▸ Task details
Please copy out the entries below exactly, beginning with the line that contains "CyberGove II). To" and ending with the line that contains "and use RGB", and include nothing outside that span.

▸ Data shown
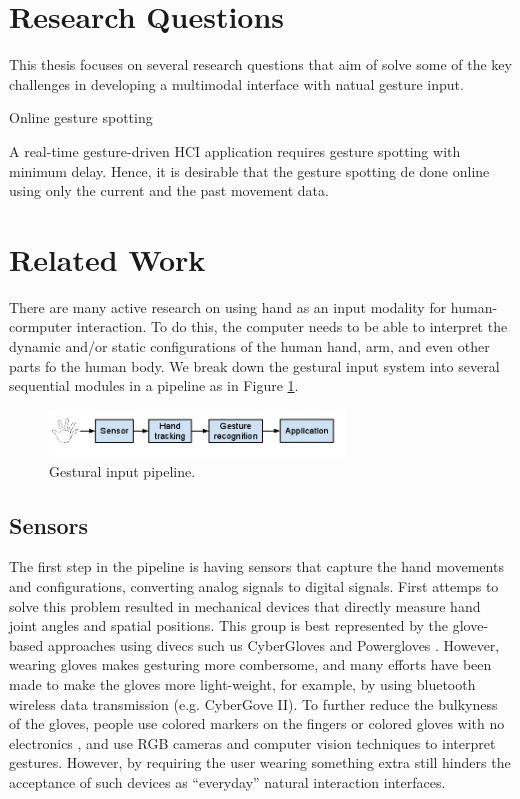 \cite{wobbrock09}

\section{Research Questions}
This thesis focuses on several research questions that aim of solve some of the
key challenges in developing a multimodal interface with natual gesture input.

Online gesture spotting

A real-time gesture-driven HCI application requires gesture spotting with
minimum delay. Hence, it is desirable that the gesture spotting de done online
using only the current and the past movement data.

\section{Related Work}
There are many active research on using hand as an input modality for
human-cormputer interaction. To do this, the computer needs to be able to
interpret the dynamic and/or static configurations of the human hand, arm, and
even other parts fo the human body. We break down the gestural input
system into several sequential modules in a pipeline as in Figure
\ref{fig:pipeline}.

\begin{figure}[h]
  \centering
  \includegraphics[width=0.7\textwidth]{figures/pipeline.png} 
  \caption{Gestural input pipeline.}
  \label{fig:pipeline}
\end{figure}

\subsection{Sensors}
The first step in the pipeline is having sensors that capture the hand movements
and configurations, converting analog signals to digital signals. First attemps
to solve this problem resulted in mechanical devices that directly measure hand
joint angles and spatial positions. This group is best represented by the
glove-based approaches using divecs such us CyberGloves \cite{fels09} and
Powergloves \cite{kadous02}. However, wearing gloves makes gesturing more
combersome, and many efforts have been made to make the gloves more
light-weight, for example, by using bluetooth wireless data transmission (e.g.
CyberGove II). To further reduce the bulkyness of the gloves, people use colored markers on the fingers
\cite{mistry09} or colored gloves with no electronics \cite{Wang09}, and use RGB
cameras and computer vision techniques to interpret gestures. However, by
requiring the user wearing something extra still hinders the acceptance of
such devices as ``everyday'' natural interaction interfaces.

▸ Output of the exercise
CyberGove II). To further reduce the bulkyness of the gloves, people use colored markers on the fingers
\cite{mistry09} or colored gloves with no electronics \cite{Wang09}, and use RGB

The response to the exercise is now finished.